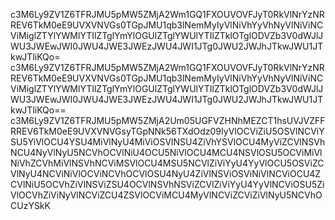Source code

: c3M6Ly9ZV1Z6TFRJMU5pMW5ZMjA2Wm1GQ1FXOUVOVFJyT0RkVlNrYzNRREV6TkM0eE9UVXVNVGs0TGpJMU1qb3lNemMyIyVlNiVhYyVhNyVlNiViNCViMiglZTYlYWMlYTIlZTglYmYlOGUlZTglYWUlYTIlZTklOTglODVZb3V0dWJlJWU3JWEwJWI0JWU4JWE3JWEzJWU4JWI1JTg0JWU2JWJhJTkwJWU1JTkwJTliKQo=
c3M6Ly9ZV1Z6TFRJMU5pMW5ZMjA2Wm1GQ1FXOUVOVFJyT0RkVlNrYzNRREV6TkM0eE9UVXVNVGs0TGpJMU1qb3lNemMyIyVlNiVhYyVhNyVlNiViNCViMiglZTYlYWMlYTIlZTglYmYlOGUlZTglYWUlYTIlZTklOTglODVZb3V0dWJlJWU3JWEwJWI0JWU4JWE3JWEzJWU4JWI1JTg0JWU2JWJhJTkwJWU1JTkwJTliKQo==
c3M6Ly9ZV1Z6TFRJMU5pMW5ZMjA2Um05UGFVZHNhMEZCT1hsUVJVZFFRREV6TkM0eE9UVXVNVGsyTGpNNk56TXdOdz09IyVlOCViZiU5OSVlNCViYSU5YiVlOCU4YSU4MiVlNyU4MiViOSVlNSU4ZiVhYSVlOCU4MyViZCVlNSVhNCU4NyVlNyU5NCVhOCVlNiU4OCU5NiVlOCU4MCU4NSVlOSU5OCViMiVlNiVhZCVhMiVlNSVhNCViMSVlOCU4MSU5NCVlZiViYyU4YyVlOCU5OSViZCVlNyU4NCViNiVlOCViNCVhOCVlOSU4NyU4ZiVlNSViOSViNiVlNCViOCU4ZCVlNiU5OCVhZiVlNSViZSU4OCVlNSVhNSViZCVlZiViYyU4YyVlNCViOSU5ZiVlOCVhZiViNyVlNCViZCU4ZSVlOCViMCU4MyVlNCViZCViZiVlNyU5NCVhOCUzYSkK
==
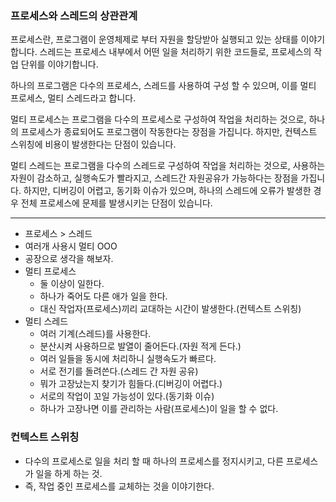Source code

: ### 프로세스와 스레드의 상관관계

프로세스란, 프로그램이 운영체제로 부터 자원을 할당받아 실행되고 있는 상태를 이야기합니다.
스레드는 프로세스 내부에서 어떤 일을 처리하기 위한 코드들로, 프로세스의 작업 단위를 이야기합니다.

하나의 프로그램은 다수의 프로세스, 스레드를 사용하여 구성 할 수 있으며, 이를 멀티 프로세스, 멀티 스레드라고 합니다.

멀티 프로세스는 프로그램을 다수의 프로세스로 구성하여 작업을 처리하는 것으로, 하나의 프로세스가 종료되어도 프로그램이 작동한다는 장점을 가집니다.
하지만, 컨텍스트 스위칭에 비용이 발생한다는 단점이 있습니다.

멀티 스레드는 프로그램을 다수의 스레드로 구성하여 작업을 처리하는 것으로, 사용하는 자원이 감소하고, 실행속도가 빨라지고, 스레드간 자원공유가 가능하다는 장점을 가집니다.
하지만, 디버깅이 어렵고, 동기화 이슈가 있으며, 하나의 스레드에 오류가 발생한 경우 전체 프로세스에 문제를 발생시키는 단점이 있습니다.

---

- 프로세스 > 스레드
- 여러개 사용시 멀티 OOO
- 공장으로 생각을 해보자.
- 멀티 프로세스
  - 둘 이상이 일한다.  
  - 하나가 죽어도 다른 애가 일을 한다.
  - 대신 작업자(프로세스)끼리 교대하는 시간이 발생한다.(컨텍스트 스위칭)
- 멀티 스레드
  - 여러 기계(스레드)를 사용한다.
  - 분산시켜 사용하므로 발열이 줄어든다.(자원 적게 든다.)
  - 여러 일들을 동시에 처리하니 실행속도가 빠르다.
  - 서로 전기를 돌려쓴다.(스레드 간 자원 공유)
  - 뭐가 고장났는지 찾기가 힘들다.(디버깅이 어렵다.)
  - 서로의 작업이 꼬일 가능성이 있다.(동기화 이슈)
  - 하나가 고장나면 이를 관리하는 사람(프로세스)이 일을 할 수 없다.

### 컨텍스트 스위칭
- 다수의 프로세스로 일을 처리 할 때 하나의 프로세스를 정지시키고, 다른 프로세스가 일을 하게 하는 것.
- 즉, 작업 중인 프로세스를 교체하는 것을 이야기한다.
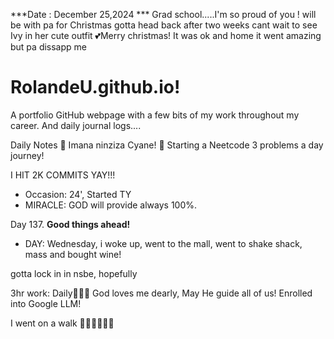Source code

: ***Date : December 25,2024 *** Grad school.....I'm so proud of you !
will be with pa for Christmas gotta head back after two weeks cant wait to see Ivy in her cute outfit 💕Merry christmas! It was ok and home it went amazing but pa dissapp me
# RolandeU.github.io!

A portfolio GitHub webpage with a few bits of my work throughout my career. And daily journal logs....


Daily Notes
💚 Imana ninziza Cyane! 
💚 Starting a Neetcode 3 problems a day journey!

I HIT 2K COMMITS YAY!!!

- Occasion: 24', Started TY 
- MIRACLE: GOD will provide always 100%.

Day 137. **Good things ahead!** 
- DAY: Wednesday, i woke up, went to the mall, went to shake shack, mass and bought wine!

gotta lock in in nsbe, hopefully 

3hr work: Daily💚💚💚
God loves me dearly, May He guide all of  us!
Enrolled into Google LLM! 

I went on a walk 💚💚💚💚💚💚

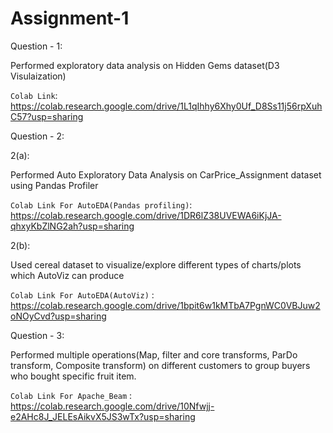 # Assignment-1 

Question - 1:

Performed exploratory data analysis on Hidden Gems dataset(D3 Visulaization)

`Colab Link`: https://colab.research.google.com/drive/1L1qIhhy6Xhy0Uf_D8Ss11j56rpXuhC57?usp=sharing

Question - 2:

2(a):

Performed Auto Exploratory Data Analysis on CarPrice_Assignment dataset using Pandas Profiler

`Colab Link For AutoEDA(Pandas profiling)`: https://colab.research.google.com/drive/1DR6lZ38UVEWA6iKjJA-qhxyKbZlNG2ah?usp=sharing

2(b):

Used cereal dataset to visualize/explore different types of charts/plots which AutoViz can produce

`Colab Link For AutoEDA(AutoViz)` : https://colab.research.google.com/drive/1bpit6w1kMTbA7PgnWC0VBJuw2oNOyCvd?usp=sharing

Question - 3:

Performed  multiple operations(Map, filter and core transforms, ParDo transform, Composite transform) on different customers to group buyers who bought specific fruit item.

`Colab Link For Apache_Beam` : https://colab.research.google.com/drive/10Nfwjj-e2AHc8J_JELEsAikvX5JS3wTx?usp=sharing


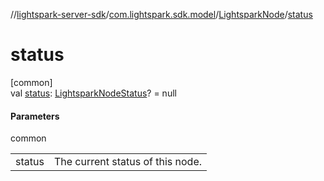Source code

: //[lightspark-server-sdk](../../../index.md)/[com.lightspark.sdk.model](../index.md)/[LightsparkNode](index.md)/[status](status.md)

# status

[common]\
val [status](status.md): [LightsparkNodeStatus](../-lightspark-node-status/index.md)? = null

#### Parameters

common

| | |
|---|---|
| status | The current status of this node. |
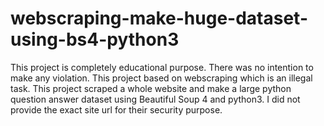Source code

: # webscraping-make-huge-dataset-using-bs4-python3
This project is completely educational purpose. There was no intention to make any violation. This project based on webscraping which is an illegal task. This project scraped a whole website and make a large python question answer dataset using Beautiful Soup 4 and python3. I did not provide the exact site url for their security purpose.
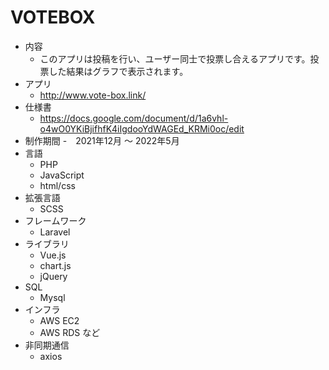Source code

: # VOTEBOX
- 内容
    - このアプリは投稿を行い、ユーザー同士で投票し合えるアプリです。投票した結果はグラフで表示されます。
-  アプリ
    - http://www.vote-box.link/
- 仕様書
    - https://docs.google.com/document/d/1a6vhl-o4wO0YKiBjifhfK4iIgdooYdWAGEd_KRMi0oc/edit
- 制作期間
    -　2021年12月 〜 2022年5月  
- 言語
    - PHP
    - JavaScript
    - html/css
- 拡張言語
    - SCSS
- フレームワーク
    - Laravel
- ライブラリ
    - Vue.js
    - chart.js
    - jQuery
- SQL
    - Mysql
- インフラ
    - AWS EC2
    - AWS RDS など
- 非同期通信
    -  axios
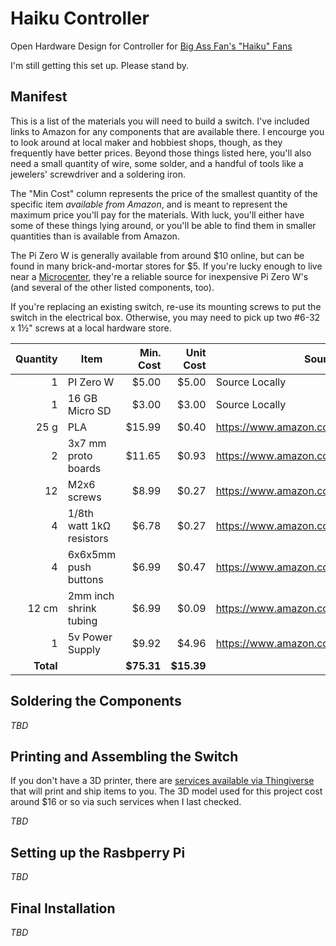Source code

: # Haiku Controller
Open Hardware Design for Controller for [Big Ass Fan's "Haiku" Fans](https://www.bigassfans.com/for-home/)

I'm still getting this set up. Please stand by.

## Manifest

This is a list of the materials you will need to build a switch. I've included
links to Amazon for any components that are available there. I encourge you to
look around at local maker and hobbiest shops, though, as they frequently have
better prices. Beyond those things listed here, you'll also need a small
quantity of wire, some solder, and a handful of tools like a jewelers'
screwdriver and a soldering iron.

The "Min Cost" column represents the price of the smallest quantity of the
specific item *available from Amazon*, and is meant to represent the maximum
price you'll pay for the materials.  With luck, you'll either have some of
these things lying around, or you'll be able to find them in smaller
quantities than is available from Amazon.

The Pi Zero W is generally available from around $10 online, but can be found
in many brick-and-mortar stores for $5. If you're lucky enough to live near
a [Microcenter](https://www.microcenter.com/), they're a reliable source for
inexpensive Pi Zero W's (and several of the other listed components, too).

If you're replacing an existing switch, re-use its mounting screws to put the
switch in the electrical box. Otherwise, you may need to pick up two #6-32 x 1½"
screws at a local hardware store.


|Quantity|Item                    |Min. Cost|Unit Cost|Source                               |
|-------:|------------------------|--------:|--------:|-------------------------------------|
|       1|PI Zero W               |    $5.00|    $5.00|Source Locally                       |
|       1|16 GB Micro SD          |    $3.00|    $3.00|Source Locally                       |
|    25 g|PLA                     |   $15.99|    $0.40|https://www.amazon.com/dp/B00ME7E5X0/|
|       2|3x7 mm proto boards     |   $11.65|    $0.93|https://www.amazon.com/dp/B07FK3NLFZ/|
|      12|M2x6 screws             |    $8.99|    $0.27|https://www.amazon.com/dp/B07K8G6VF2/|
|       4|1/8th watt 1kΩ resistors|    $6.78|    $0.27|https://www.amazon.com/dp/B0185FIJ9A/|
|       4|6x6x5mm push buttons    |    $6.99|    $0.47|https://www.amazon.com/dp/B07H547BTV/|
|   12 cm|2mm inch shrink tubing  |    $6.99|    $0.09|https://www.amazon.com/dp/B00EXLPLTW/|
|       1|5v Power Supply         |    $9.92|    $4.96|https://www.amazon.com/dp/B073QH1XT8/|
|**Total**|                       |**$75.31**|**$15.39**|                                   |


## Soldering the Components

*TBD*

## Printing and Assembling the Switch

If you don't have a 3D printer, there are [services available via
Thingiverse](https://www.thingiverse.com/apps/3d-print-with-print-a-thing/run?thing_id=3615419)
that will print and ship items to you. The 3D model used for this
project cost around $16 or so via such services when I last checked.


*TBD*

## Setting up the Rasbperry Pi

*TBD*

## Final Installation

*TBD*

● **Task requirements**
Checking the data above line by line, please work out how many lines include "있습니다", and reply with the number only.

● **Task response**
2